Please repeat the data exactly. Any picture in it stays out.

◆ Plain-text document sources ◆

⟨

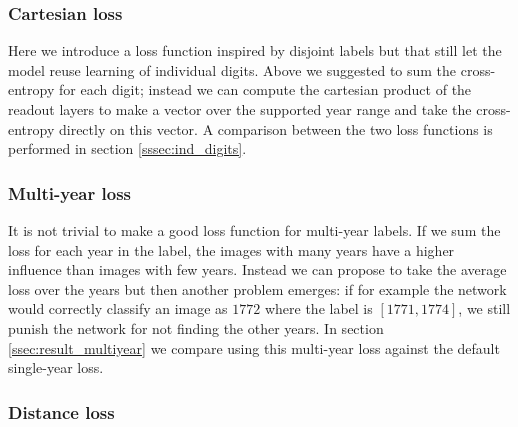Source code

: 

\subsubsection{Cartesian loss} \label{sssec:cartesian}

%

Here we introduce a loss function inspired by disjoint labels but that still let the model reuse learning of individual digits. Above we suggested to sum the cross-entropy for each digit; instead we can compute the cartesian product of the readout layers to make a vector over the supported year range and take the cross-entropy directly on this vector. A comparison between the two loss functions is performed in section \ref{sssec:ind_digits}.


\subsubsection{Multi-year loss} \label{sssec:alt_multiyear}

It is not trivial to make a good loss function for multi-year labels. If we sum the loss for each year in the label, the images with many years have a higher influence than images with few years. Instead we can propose to take the average loss over the years but then another problem emerges: if for example the network would correctly classify an image as $1772$ where the label is $[1771, 1774]$, we still punish the network for not finding the other years.
In section \ref{ssec:result_multiyear} we compare using this multi-year loss against the default single-year loss.

\subsubsection{Distance loss}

⟩

◆ YOUR SOLUTION ◆
Source code

: 

\subsubsection{Cartesian loss} \label{sssec:cartesian}

%

Here we introduce a loss function inspired by disjoint labels but that still let the model reuse learning of individual digits. Above we suggested to sum the cross-entropy for each digit; instead we can compute the cartesian product of the readout layers to make a vector over the supported year range and take the cross-entropy directly on this vector. A comparison between the two loss functions is performed in section \ref{sssec:ind_digits}.


\subsubsection{Multi-year loss} \label{sssec:alt_multiyear}

It is not trivial to make a good loss function for multi-year labels. If we sum the loss for each year in the label, the images with many years have a higher influence than images with few years. Instead we can propose to take the average loss over the years but then another problem emerges: if for example the network would correctly classify an image as $1772$ where the label is $[1771, 1774]$, we still punish the network for not finding the other years.
In section \ref{ssec:result_multiyear} we compare using this multi-year loss against the default single-year loss.

\subsubsection{Distance loss}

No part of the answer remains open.